Backlash against the novel’s award was swift, particularly because it was categorized as a young adult book and because it won a children’s literature award. An online petition started by Samara Koning, which garnered nearly two thousand signatures, stated that “[g]iven the offensive and graphic nature of the words and images used in Raziel Reid’s novel for Young Adults and the influence this will have on children’s minds, and given that the Governor General’s Award has the mandate to honor the best in Canadian Literature, we the undersigned request that the Canada Council for the Arts revoke the Governor General’s Award for literature from Raziel Reid” (Koning n. pag.). The petition held no affiliation with any agency or institution, but rather, broadly claimed to represent “parents, grandparents, educators, and fellow authors” (Koning n. pag.), whose reasons for wanting the award removed from the book were very clearly based on its assumed influence on youth readers.

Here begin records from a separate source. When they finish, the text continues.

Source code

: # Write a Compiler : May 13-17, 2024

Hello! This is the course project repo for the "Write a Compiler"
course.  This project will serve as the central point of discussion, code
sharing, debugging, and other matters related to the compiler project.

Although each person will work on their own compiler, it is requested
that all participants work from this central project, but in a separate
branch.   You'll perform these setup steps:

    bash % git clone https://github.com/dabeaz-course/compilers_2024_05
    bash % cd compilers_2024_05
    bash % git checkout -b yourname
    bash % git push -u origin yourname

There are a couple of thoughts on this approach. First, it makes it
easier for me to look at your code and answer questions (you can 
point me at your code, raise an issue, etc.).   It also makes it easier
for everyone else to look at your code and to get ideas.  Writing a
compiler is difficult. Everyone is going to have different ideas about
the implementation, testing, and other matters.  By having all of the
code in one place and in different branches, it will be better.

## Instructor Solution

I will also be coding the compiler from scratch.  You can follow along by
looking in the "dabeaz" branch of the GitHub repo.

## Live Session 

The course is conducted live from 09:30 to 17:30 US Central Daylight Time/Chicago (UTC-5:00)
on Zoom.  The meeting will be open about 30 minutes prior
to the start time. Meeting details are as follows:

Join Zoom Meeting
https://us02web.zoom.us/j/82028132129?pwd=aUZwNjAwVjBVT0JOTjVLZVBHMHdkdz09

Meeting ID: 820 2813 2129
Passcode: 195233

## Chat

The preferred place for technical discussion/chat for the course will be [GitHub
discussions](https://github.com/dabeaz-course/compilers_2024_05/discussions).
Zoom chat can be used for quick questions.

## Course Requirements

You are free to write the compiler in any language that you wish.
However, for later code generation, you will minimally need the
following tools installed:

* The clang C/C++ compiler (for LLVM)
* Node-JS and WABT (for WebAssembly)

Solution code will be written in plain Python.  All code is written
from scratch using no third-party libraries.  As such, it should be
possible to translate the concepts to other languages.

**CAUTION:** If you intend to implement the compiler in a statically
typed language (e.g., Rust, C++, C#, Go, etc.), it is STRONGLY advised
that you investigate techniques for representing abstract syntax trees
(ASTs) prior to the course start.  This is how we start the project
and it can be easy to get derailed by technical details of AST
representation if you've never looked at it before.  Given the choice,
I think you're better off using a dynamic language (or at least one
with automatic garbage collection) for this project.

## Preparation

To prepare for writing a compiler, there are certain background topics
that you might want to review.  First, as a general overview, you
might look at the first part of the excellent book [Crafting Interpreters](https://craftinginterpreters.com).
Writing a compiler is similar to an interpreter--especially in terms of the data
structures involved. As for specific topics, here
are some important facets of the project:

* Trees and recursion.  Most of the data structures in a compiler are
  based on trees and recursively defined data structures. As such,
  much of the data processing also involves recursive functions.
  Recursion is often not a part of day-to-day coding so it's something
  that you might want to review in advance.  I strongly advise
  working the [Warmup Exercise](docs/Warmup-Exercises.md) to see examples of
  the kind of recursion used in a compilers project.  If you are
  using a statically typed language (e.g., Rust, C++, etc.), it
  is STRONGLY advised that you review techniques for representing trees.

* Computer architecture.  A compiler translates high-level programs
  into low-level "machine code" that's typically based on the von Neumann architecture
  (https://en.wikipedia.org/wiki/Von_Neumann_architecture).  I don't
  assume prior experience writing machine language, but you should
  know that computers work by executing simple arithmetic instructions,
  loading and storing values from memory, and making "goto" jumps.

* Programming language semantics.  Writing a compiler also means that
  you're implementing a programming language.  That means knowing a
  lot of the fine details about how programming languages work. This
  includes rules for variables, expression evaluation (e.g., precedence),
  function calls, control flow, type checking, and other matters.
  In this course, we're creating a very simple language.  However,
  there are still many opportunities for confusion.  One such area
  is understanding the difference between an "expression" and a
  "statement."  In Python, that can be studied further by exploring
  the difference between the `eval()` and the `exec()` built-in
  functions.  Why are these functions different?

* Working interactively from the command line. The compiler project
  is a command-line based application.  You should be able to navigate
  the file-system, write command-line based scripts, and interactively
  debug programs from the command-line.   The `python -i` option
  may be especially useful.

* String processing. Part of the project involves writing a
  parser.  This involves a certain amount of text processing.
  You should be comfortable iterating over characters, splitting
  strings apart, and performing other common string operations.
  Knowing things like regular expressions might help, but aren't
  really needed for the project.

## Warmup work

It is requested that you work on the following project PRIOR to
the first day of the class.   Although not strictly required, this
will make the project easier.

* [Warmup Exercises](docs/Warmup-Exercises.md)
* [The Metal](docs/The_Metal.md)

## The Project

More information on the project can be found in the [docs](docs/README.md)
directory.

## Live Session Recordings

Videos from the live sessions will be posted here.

Signatory and young adult author Kathy Clark noted in an interview that the petition was not an attempt at censorship, but rather was an action taken based on the “quality” of the literary work, which she and others found to be lacking for its alleged vulgarity (McCooey n. pag.). Despite this insistence that the petition’s call to rescind the award did not constitute censorship, we can consider how the emphasis on the novel’s inappropriate “influence on children’s minds” might imply that the text should not be read by youth. Given the ways in which award-winning novels are promoted and featured (for instance, by prominent displays in bookstores), this petition seems to circumvent the expected calls for censorship with a more implicit, rather than explicit, call for the book to be kept away from youth readers.

Reflection Questions

  1. The controversies surrounding all three of these novels reflect a broader question about whether readers who we perceive as vulnerable (youth in particular) may need to be protected from violent or graphic scenes, either outright or by the use of strategies such as trigger warnings. Discuss the different rationales used in each case about protecting youth. For Findley’s and Mosionier’s novels, which are now somewhat dated, do the rationales about their censorship still resonate today? Why or why not?
  2. Consider the ways in which Cohen’s ideas might be applied to your own university experiences. Do literature classrooms perform acts of literary censorship? What motivates the creation of a course syllabus?

Works Cited

  • Cameron, Anne. “Métis Heart.” Rev. of April Raintree by Beatrice Culleton. Canadian Literature 108 (1986): 164-66. Print.
  • Cohen, Mark. Censorship in Canadian Literature. Montreal: McGill-Queen’s UP, 2001. Print.
  • Cumming, Peter. “‘The Only Dirty Book’: The Rape of April Raintree.” In Search of April Raintree: Critical Edition. Ed. Cheryl Suzack. Winnipeg: Portage and Main, 1999. 307-22. Print.
  • Findley, Timothy. Inside Memory: Pages From a Writer’s Notebook. Toronto: HarperCollins, 1990. Print.
  • —. The Wars. Toronto: Penguin Canada, 1986. Print.
  • Henry, Bill. “Parents want Timothy Findley’s The Wars banned from classrooms.” The Owen Sound Sun-Times. 18 May 2011. Web. 18 Dec. 2017.
  • Keeler, Emily M. “On Raziel Reid, and when everything feels like a controversy.” National Post 27 Jan. 2015. Web. 14 Jun. 2017.
  • Koning, Samara. “Petition to revoke the Governor General’s Award from Raziel Reid.” 11 Jan. 2015. Web. 14 Jun 2017.
  • McCooey, Paula. “Critics of ‘vulgar’ book for young adults want Governor General’s award rescinded.” The Ottawa Citizen. 24 Jan. 2015. Web. 5 Mar. 2016.